Jean-Luc Martinez (c) Musée du Louvre 2013/Antoine Mongodin

IN THE AIR

A new head for the Louvre

Once it was known that Henri Loyrette would not seek to succeed himself at the Louvre, it took four months to find his successor. This period is strangely identical to that of the Cahuzac affair, and its dragging on undoubtedly pushed the executive branch not ot take any risks. Outsiders are no longer in vogue, consequently the new boss at the Louvre, Jean Luc Martinez, 49 years old, was named on 3 April 2013, and is from inside the institution. He was director of the department of Greek, Etruscan and Roman antiquities and was also known for his scientific knwoledge and his wish to bring in new publics to the museum, having the experience of teaching in poor suburbs with a cultural vaccum. Obviously the challenge to pick up after twelve years of Loyrette pesidency is no easy task. First he will have to succeed the transplant to Lens which should be easy for Jean Luc Martinez who was in charge of the first permanent exhibit, consolidate the grafted museum in Abu Dhabi where the first exhibition, Birth of a Museum, is to open on 22 April and think over the reception of the museum which has now welcomed over 10 million annual visitors. In this period of economic slowdown, the new leader will have to prove his talents as a fundraiser, which is now indispensable for the leaders of major cultural institutions, so that his museum may continue to demonstrate his number one quality, ambition.

EXHIBITIONS


Auguste Rodin, Coupe et buste. Plaster and antique ceramics, 23 x 25.7 x 18.5 cm. Coll. et © musée Rodin, Paris.

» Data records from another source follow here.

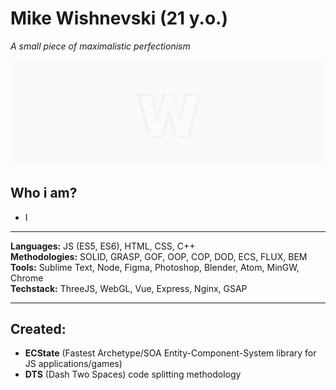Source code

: # Mike Wishnevski (21 y.o.)
*A small piece of maximalistic perfectionism*

![Wishnevski GitHub Cover](./cover.png)

## Who i am?
- I


---



**Languages:** JS (ES5, ES6), HTML, CSS, C++  
**Methodologies:** SOLID, GRASP, GOF, OOP, COP, DOD, ECS, FLUX, BEM  
**Tools:** Sublime Text, Node, Figma, Photoshop, Blender, Atom, MinGW, Chrome  
**Techstack:** ThreeJS, WebGL, Vue, Express, Nginx, GSAP  



---



## Created:
- **ECState** (Fastest Archetype/SOA Entity-Component-System library for JS applications/games)
- **DTS** (Dash Two Spaces) code splitting methodology
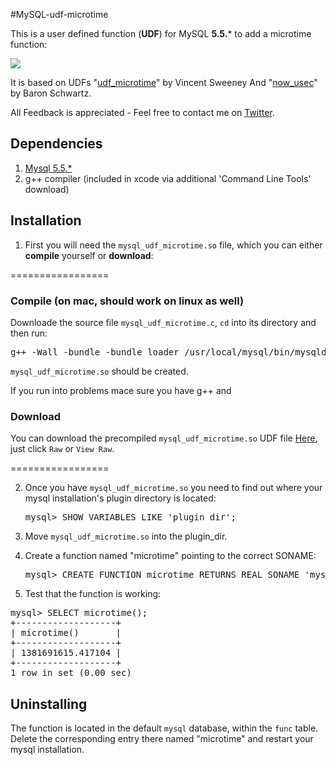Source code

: #MySQL-udf-microtime

This is a user defined function (**UDF**) for MySQL **5.5.*** to add a microtime function:

<a href="http://i.imgur.com/is2SVTR.png"><img src="http://i.imgur.com/is2SVTR.png"/></a>


It is based on UDFs "[udf_microtime][micro]" by Vincent Sweeney
And "[now_usec][usec]" by Baron Schwartz.

All Feedback is appreciated - Feel free to contact me on [Twitter].

## Dependencies

1. [Mysql 5.5.*][mysql]
2. g++ compiler (included in xcode via additional 'Command Line Tools' download)


## Installation

1. First you will need the `mysql_udf_microtime.so` file, which you can either **compile** yourself or **download**:

 =================
 ### Compile (on mac, should work on linux as well)

 Downloade the source file `mysql_udf_microtime.c`,  `cd` into its directory and then run:

 <pre>g++ -Wall -bundle -bundle_loader /usr/local/mysql/bin/mysqld -o mysql_udf_microtime.so `/usr/local/mysql/bin/mysql_config --cflags` mysql_udf_microtime.c</pre>

 `mysql_udf_microtime.so` should be created.
 
 If you run into problems mace sure you have g++ and 

 ### Download

 You can download the precompiled `mysql_udf_microtime.so` UDF file [Here][download], just click `Raw` or `View Raw`.
 
 =================

2. Once you have `mysql_udf_microtime.so` you need to find out where your mysql installation's plugin directory is located:
    
   <pre>mysql> SHOW VARIABLES LIKE 'plugin_dir';</pre>
    
    
3. Move `mysql_udf_microtime.so` into the plugin_dir.


4. Create a function named "microtime" pointing to the correct SONAME:

   <pre>mysql> CREATE FUNCTION microtime RETURNS REAL SONAME 'mysql_udf_microtime.so';</pre>


5.  Test that the function is working:

   <pre>mysql> SELECT microtime();
+-------------------+
| microtime()       |
+-------------------+
| 1381691615.417104 |
+-------------------+
1 row in set (0.00 sec)</pre>


## Uninstalling

The function is located in the default `mysql` database, within the `func` table.
Delete the corresponding entry there named "microtime" and restart your mysql installation.


[mysql]:http://dev.mysql.com/downloads/mysql/
[micro]:https://bitbucket.org/vinces/udf-microtime/src/bd48df4d4020/udf_microtime.c
[usec]:http://www.xaprb.com/blog/2007/10/30/how-i-built-the-now_usec-udf-for-mysql/
[download]:https://github.com/CarnotInteractive/MySQL-udf-microtime/blob/master/mysql_udf_microtime.so
[twitter]: http://twitter.com/jo_shadow
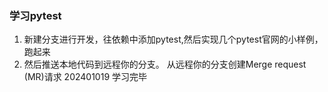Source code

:### 学习pytest

1. 新建分支进行开发，往依赖中添加pytest,然后实现几个pytest官网的小样例，跑起来
2. 然后推送本地代码到远程你的分支。 从远程你的分支创建Merge request (MR)请求
202401019 学习完毕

Rodin, a man of the Antiquity

He failed the entrance exam to the school of Fine Arts of Paris -Beaux Arts- three times and therefore never took the traditional training year in Italy which all the candidates to the Prize of Rome are entitled to. Yet Rodin -1840-1917 - was undoubtedly the artist of the second half of the XIXth century most attracted by antique art. The blame can be put on the Louvre. He spent endless days roaming the museum but for lack of means he was never able to do more than a few sketches on paper. This passion lived on though, and in a latter age he built an extraordinary personal collection in which tangras, ceramic bowls and busts unveiled in the diggings of his time all combined. The exhibition matches up these works for the public in a comprehensive manner in which mouldings of the Apollo of the Belvedere or of the Venus of Milo are placed side by side with authentic pieces such as the Warren head from Boston, the Diadumen from the British Museum or the Venus of Arles from the Louvre, next to works by Rodin himself. The cherry on the topping is the encounter between the Monument to Victor Hugo and the famous Laccoon. It was not conceivable to have the original from the Vatican but the impressive, three ton copy made for Louis XIV has left its gardens in Versailles to treat us.
Rodin, la lumière de l’antique at the Musée départemental Arles antique, from 6 April to 1 September 2013.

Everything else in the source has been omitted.